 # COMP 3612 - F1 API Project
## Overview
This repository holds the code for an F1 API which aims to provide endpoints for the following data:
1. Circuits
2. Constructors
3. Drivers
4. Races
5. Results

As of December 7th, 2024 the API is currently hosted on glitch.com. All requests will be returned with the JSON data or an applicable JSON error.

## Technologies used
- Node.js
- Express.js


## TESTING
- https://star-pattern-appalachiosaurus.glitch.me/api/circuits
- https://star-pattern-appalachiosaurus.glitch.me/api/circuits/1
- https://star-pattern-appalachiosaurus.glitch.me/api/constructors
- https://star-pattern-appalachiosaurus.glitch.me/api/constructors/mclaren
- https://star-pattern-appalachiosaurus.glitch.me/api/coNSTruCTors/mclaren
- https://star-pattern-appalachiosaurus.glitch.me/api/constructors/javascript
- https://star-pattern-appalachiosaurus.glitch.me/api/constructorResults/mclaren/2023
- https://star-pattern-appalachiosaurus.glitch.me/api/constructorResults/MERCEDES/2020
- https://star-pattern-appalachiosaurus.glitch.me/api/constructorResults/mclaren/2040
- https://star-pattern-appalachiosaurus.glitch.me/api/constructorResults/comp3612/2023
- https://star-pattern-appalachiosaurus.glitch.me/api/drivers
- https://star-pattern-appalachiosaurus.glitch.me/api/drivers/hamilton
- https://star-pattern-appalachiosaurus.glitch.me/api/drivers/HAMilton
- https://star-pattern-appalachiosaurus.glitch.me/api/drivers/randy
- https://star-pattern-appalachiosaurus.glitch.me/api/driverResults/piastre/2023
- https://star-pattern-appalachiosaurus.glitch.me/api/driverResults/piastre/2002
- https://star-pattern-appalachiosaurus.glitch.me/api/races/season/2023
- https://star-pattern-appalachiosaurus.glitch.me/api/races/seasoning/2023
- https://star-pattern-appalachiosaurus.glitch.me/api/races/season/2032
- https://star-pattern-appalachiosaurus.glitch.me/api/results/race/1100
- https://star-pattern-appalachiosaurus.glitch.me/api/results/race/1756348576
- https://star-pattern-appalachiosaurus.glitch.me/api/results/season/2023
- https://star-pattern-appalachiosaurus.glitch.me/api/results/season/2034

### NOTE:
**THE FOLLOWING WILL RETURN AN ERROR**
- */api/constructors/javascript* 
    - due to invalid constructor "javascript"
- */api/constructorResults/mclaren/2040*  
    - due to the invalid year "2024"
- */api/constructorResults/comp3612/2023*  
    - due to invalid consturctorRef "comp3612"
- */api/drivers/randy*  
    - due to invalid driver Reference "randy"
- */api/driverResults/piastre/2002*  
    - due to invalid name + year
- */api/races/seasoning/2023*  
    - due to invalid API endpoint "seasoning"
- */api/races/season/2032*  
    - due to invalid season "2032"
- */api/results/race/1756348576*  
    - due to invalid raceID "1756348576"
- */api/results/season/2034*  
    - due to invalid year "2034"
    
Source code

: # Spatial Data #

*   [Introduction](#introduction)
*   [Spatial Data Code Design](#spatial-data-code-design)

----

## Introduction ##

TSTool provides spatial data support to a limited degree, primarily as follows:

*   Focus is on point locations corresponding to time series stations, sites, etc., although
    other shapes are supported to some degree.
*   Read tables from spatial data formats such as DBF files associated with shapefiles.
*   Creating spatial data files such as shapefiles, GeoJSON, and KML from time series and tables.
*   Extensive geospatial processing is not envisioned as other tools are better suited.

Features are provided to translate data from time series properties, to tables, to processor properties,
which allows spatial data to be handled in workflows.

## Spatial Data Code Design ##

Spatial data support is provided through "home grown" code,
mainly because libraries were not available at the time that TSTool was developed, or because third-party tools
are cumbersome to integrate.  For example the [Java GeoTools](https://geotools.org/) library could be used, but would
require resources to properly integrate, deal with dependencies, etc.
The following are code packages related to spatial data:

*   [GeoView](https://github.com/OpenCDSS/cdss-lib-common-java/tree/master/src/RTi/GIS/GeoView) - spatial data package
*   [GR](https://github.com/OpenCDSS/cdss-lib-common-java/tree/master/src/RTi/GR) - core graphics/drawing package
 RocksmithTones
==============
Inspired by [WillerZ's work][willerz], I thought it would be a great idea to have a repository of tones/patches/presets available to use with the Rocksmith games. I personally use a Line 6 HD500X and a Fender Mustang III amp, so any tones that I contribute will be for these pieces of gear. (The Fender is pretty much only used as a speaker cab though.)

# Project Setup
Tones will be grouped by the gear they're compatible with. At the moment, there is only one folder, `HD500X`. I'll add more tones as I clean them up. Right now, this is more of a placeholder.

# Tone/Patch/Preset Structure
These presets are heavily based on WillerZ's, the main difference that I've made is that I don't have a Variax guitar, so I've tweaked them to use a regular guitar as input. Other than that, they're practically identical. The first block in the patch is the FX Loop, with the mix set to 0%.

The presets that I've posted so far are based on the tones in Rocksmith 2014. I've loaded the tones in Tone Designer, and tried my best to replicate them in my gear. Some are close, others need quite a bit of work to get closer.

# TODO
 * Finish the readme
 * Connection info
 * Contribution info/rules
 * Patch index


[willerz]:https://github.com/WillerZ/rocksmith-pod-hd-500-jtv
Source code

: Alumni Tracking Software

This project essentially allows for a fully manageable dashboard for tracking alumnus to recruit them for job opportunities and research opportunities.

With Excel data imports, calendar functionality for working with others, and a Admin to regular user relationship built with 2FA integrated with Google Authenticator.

### AIM OF THE TASK
Every line in the entries above that mentions the word "from" must be shown.

### OUTPUT
*   Read tables from spatial data formats such as DBF files associated with shapefiles.
*   Creating spatial data files such as shapefiles, GeoJSON, and KML from time series and tables.
Features are provided to translate data from time series properties, to tables, to processor properties,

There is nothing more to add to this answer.